16、第六方面,本发明提供了所述的 spcipk2基因、蛋白或所述的生物材料在植物育种中的应用。
17、所述的育种的方式包括转基因。
18、第七方面,本发明提供了一种调控植物耐盐性的方法,包括利用基因工程手段,在植物中促进所述的 spcipk2基因或蛋白的表达或活性。
19、所述的基因工程手段包括:将携带有目的基因的表达载体通过使用ti质粒、植物病毒载体、直接dna转化、微注射、或电穿孔技术导入植物细胞中。
20、本发明至少具有下列优点及有益效果:
21、首次提供了植物耐盐性调控相关 spcipk2基因及蛋白,还通过农杆菌介导法将 spcipk2基因表达载体转入拟南芥中,结果显示过表达 spcipk2基因的拟南芥植株的耐盐性提高,说明该基因能够调控植物耐盐性。
22、 spcipk2基因及其编码的蛋白可以作为一种潜在的分子育种工具,用于改良植物耐盐性,提高植物出材量和生态效益,具有广阔的应用前景。
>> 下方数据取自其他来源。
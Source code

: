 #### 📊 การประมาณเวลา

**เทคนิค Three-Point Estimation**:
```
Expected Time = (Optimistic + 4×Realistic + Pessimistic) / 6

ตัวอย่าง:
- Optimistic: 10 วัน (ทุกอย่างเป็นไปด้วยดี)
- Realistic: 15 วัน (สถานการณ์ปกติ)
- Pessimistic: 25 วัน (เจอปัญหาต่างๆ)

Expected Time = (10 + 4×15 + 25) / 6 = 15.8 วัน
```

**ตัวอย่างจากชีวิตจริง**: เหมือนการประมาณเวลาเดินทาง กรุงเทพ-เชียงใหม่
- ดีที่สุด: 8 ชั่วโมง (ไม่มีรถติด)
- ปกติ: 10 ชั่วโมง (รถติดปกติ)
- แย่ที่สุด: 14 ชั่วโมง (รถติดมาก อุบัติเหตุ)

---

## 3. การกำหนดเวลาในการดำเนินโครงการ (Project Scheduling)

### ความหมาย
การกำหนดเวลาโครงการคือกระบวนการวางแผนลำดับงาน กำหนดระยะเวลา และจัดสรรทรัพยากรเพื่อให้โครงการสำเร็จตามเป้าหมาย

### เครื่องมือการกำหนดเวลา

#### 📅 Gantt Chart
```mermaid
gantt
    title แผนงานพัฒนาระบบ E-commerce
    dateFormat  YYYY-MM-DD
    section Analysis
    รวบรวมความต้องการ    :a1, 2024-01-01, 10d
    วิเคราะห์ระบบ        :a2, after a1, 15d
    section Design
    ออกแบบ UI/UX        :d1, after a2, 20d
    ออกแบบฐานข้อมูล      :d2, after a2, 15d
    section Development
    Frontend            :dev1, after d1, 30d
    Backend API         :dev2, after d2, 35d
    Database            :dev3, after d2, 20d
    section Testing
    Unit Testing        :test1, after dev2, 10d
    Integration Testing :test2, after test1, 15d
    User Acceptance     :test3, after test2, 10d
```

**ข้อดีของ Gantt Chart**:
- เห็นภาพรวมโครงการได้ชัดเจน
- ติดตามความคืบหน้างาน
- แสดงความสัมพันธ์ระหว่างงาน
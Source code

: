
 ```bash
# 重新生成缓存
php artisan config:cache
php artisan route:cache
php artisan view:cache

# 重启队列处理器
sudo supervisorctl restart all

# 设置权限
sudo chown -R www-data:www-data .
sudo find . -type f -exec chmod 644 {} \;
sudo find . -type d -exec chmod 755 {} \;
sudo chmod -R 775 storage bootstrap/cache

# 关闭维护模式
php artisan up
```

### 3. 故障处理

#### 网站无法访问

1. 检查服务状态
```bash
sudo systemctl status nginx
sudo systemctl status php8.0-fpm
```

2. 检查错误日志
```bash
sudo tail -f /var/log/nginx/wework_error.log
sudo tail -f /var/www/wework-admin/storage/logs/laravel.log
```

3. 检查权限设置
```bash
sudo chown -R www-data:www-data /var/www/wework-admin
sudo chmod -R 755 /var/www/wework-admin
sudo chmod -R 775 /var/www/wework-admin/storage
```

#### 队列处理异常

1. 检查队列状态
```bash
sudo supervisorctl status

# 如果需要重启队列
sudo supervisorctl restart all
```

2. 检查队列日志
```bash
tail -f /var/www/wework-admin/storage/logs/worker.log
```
1.spcipk2基因,其特征在于:所述spcipk2基因编码区核苷酸序列如seq id no.1所示,或如seq id no.1所示的核苷酸序列经取代、缺失和/或增加一个或多个核苷酸且表达相同功能蛋白质的核苷酸序列。
2.一种蛋白,其特征在于:所述蛋白的编码基因为权利要求1所述的spcipk2基因,所述蛋白氨基酸序列如seq id no.2所示。
3.一种生物材料,其特征在于:其中含有权利要求1所述的spcipk2基因、或权利要求2所述的蛋白;
4.权利要求1所述的spcipk2基因、权利要求2所述的蛋白或权利要求3所述的生物材料在调控植物耐盐性中的应用。
5.根据权利要求4所述的应用,其特征在于:所述植物为拟南芥。
6.根据权利要求4所述的应用,其特征在于:提高权利要求1所述的spcipk2基因或权利要求2所述的蛋白的表达或活性,促进植物提高耐盐性。
7.权利要求1所述的spcipk2基因、权利要求2所述的蛋白或权利要求3所述的生物材料在制备转基因植物中的应用。
8.权利要求1所述的spcipk2基因、权利要求2所述的蛋白或权利要求3所述的生物材料在植物育种中的应用。
9.一种调控植物耐盐性的方法,其特征在于:包括利用基因工程手段,在植物中促进权利要求1所述的spcipk2基因或权利要求2所述的蛋白的表达或活性。
10.根据权利要求9所述的调控植物耐盐性的方法,其特征在于:所述基因工程手段包括将携带有目的基因的表达载体通过使用ti质粒、植物病毒载体、直接dna转化、微注射、或电穿孔技术导入植物细胞中。